BBP lideri Mustafa Destici, PKK'nın silah bırakma kararına ilişkin temkinli konuştu. Fesih ve silah bırakma kararının terör örgütünün diğer uzantılarını kapsamadığını savunan Mustafa Destici, "PKK topyekun silah bırakmıyor. Bu sürecin takipçisi olacağız" diye konuştu. Yeni anayasa vurgusunun yanında Türkiye Cumhuriyeti'ne yeni isim belirleme amacı olanlara da tepki gösteren Destici, "Onların hayallerini zindana, rüyalarını kabusa dönüştüreceğiz" dedi.
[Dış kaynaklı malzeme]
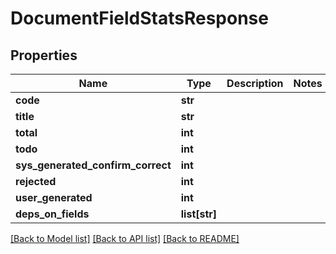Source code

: # DocumentFieldStatsResponse

## Properties
Name | Type | Description | Notes
------------ | ------------- | ------------- | -------------
**code** | **str** |  | 
**title** | **str** |  | 
**total** | **int** |  | 
**todo** | **int** |  | 
**sys_generated_confirm_correct** | **int** |  | 
**rejected** | **int** |  | 
**user_generated** | **int** |  | 
**deps_on_fields** | **list[str]** |  | 

[[Back to Model list]](../README.md#documentation-for-models) [[Back to API list]](../README.md#documentation-for-api-endpoints) [[Back to README]](../README.md)


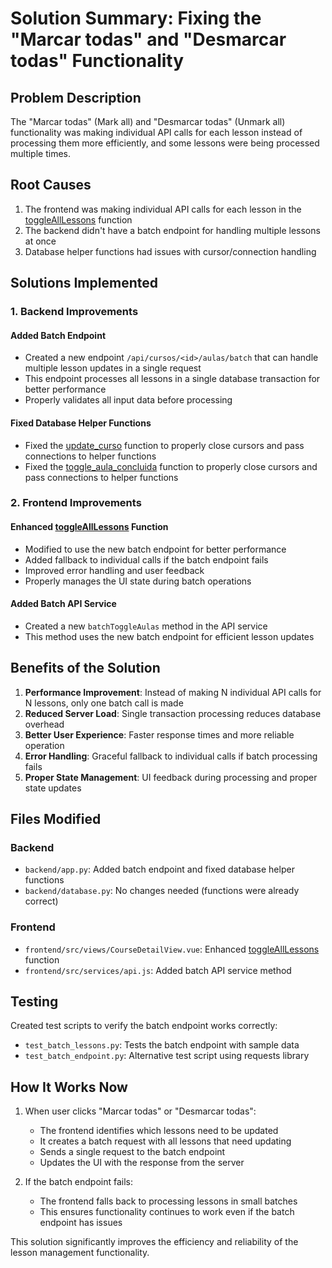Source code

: # Solution Summary: Fixing the "Marcar todas" and "Desmarcar todas" Functionality

## Problem Description
The "Marcar todas" (Mark all) and "Desmarcar todas" (Unmark all) functionality was making individual API calls for each lesson instead of processing them more efficiently, and some lessons were being processed multiple times.

## Root Causes
1. The frontend was making individual API calls for each lesson in the [toggleAllLessons](file:///c:/Dev/WebCurso/frontend/src/views/CourseDetailView.vue#L421-L461) function
2. The backend didn't have a batch endpoint for handling multiple lessons at once
3. Database helper functions had issues with cursor/connection handling

## Solutions Implemented

### 1. Backend Improvements

#### Added Batch Endpoint
- Created a new endpoint `/api/cursos/<id>/aulas/batch` that can handle multiple lesson updates in a single request
- This endpoint processes all lessons in a single database transaction for better performance
- Properly validates all input data before processing

#### Fixed Database Helper Functions
- Fixed the [update_curso](file:///c:/Dev/WebCurso/backend/app.py#L281-L341) function to properly close cursors and pass connections to helper functions
- Fixed the [toggle_aula_concluida](file:///c:/Dev/WebCurso/backend/app.py#L397-L472) function to properly close cursors and pass connections to helper functions

### 2. Frontend Improvements

#### Enhanced [toggleAllLessons](file:///c:/Dev/WebCurso/frontend/src/views/CourseDetailView.vue#L421-L461) Function
- Modified to use the new batch endpoint for better performance
- Added fallback to individual calls if the batch endpoint fails
- Improved error handling and user feedback
- Properly manages the UI state during batch operations

#### Added Batch API Service
- Created a new `batchToggleAulas` method in the API service
- This method uses the new batch endpoint for efficient lesson updates

## Benefits of the Solution

1. **Performance Improvement**: Instead of making N individual API calls for N lessons, only one batch call is made
2. **Reduced Server Load**: Single transaction processing reduces database overhead
3. **Better User Experience**: Faster response times and more reliable operation
4. **Error Handling**: Graceful fallback to individual calls if batch processing fails
5. **Proper State Management**: UI feedback during processing and proper state updates

## Files Modified

### Backend
- `backend/app.py`: Added batch endpoint and fixed database helper functions
- `backend/database.py`: No changes needed (functions were already correct)

### Frontend
- `frontend/src/views/CourseDetailView.vue`: Enhanced [toggleAllLessons](file:///c:/Dev/WebCurso/frontend/src/views/CourseDetailView.vue#L421-L461) function
- `frontend/src/services/api.js`: Added batch API service method

## Testing
Created test scripts to verify the batch endpoint works correctly:
- `test_batch_lessons.py`: Tests the batch endpoint with sample data
- `test_batch_endpoint.py`: Alternative test script using requests library

## How It Works Now

1. When user clicks "Marcar todas" or "Desmarcar todas":
   - The frontend identifies which lessons need to be updated
   - It creates a batch request with all lessons that need updating
   - Sends a single request to the batch endpoint
   - Updates the UI with the response from the server

2. If the batch endpoint fails:
   - The frontend falls back to processing lessons in small batches
   - This ensures functionality continues to work even if the batch endpoint has issues

This solution significantly improves the efficiency and reliability of the lesson management functionality.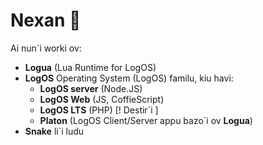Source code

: # Nexan 👋

Ai nun`i worki ov:
- **Logua** (Lua Runtime for LogOS)
- **LogOS** Operating System (LogOS) familu, kiu havi:
  - **LogOS server** (Node.JS)
  - **LogOS Web** (JS, CoffieScript)
  - **LogOS LTS** (PHP) [! Destir`i ]
  - **Platon** (LogOS Client/Server appu bazo`i ov **Logua**)
- **Snake** li`i ludu 

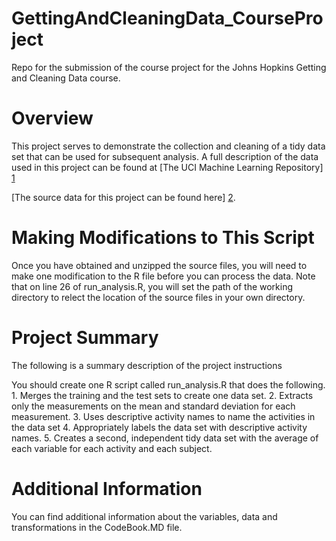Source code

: # GettingAndCleaningData_CourseProject

Repo for the submission of the course project for the Johns Hopkins Getting and Cleaning Data course.

# Overview

This project serves to demonstrate the collection and cleaning of a tidy data set that can be used for subsequent analysis. A full description of the data used in this project can be found at [The UCI Machine Learning Repository] [1]

[The source data for this project can be found here] [2].

[1]: http://archive.ics.uci.edu/ml/datasets/Human+Activity+Recognition+Using+Smartphones "The UCI Machine Learning Repository"
[2]: https://d396qusza40orc.cloudfront.net/getdata%2Fprojectfiles%2FUCI%20HAR%20Dataset.zip "The source data for this project can be found here"

# Making Modifications to This Script

Once you have obtained and unzipped the source files, you will need to make one modification to the R file before you can process the data. Note that on line 26 of run_analysis.R, you will set the path of the working directory to relect the location of the source files in your own directory.

# Project Summary

The following is a summary description of the project instructions

You should create one R script called run_analysis.R that does the following. 1. Merges the training and the test sets to create one data set. 2. Extracts only the measurements on the mean and standard deviation for each measurement. 3. Uses descriptive activity names to name the activities in the data set 4. Appropriately labels the data set with descriptive activity names. 5. Creates a second, independent tidy data set with the average of each variable for each activity and each subject.

# Additional Information

You can find additional information about the variables, data and transformations in the CodeBook.MD file.
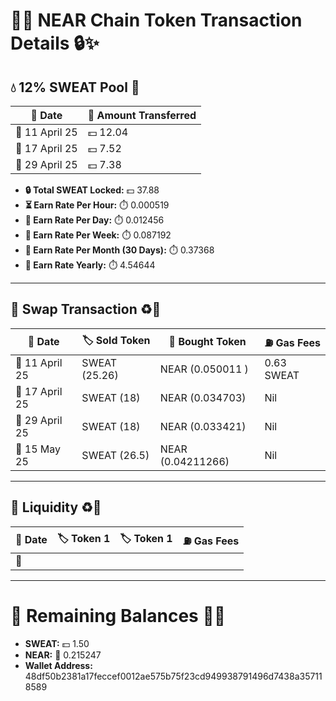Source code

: # 🚀🌐 NEAR Chain Token Transaction Details 🔒✨

## 💧 12% SWEAT Pool 🌊
| 📅 Date        | 💸 Amount Transferred |
|----------------|-----------------------|
| 📆 11 April 25 | 💵 12.04             |
| 📆 17 April 25 | 💵 7.52              |
| 📆 29 April 25 | 💵 7.38              |

- **🔒 Total SWEAT Locked:** 💵 37.88  
- **⏳ Earn Rate Per Hour:** ⏱️ 0.000519  
- **📆 Earn Rate Per Day:** ⏱️ 0.012456
- **📅 Earn Rate Per Week:** ⏱️ 0.087192 
- **📆 Earn Rate Per Month (30 Days):** ⏱️ 0.37368
- **📆 Earn Rate Yearly:** ⏱️ 4.54644

---
## 🔄 Swap Transaction ♻️💱
| 📅 Date        | 🏷️ Sold Token  | 💸 Bought Token   | ⛽ Gas Fees       |
|----------------|----------------|-------------------|------------------|
| 📆 11 April 25 | SWEAT (25.26)  | NEAR (0.050011 )       |  0.63 SWEAT     |
| 📆 17 April 25 | SWEAT (18)  | NEAR (0.034703)         |  Nil    |
| 📆 29 April 25 | SWEAT (18)  | NEAR (0.033421)         |  Nil    |
| 📆 15 May 25   | SWEAT (26.5)  | NEAR (0.04211266)      |  Nil    |


---

## 🔄 Liquidity ♻️💱
| 📅 Date        | 🏷️ Token 1 | 🏷️ Token 1   | ⛽ Gas Fees       |
|----------------|-------------|--------------|-------------------|
| 📆             |             |              |                   |

---

# 💼 Remaining Balances 💎✨
- **SWEAT:** 💵 1.50  
- **NEAR:** 💎 0.215247 
- **Wallet Address:** 48df50b2381a17feccef0012ae575b75f23cd949938791496d7438a357118589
Büyük Birlik Partisi (BBP) Genel Başkanı Mustafa Destici, terör örgütü PKK'nın fesih ve silah bırakma kararına ilişkin dikkat çeken değerlendirmelerde bulundu. Partisinin genel merkezinde basın toplantısı düzenleyen Destici, 15 Mayıs'ta İstanbul'da Rusya-Ukrayna arasında yapılacak barış müzakerelerinde, Türkiye'nin Kırım'ı gündeme alması, bağımsız bir şekilde yola devam etmesinin sağlanması gerektiğini söyledi.
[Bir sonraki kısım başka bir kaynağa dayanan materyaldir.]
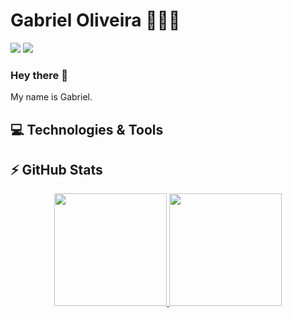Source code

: # Gabriel Oliveira 👨🏻‍💻

<div>
  <a href="https://www.linkedin.com/in/gabrieloliveirasilva" target="_blank"><img src="https://img.shields.io/badge/-LinkedIn-%230077B5?style=for-the-badge&logo=linkedin&logoColor=white" target="_blank"></a>
  <a href = "mailto:contatogabrieloliveira@outlook.com"><img src="https://img.shields.io/badge/-Outlook-0078D4?style=for-the-badge&logo=microsoft-outlook&logoColor=white" target="_blank"></a>
</div>

### Hey there 👋

My name is Gabriel.

## 💻 Technologies & Tools

## ⚡ GitHub Stats

<div align="center">
  <a href="https://github.com/GOliveira15">
  <img height="180em" src="https://github-readme-stats.vercel.app/api?username=GOliveira15&show_icons=true&include_all_commits=true&count_private=true"/>
  <img height="180em" src="https://github-readme-stats.vercel.app/api/top-langs/?username=GOliveira15&layout=compact&langs_count=7"/>
</div>

<!--
**GOliveira15/GOliveira15** is a ✨ _special_ ✨ repository because its `README.md` (this file) appears on your GitHub profile.

Here are some ideas to get you started:

- 🔭 I’m currently working on ...
- 🌱 I’m currently learning ...
- 👯 I’m looking to collaborate on ...
- 🤔 I’m looking for help with ...
- 💬 Ask me about ...
- 📫 How to reach me: ...
- 😄 Pronouns: ...
- ⚡ Fun fact: ...
-->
Terör örgütü PKK'nın fesih ve silah bırakma kararını değerlendiren Mustafa Destici, "Bildiri, yeni anayasa vurgusunun yanında, Türkiye Cumhuriyeti'ne yeni bir isim belirleme hadsizliğini de içerisinde barındırıyor. Elbette ki onlar hayal edecek, rüya görecek. Biz ise onların hayallerini zindana, rüyalarını kabusa dönüştürmeye devam edeceğiz. Şimdi soru şu, terör örgütü PKK kendini fesih mi etti, yoksa ismini ve yöntemini değiştirerek mücadeleyi başka bir evreye mi taşımaya çalışıyor?" ifadelerine yer verdi.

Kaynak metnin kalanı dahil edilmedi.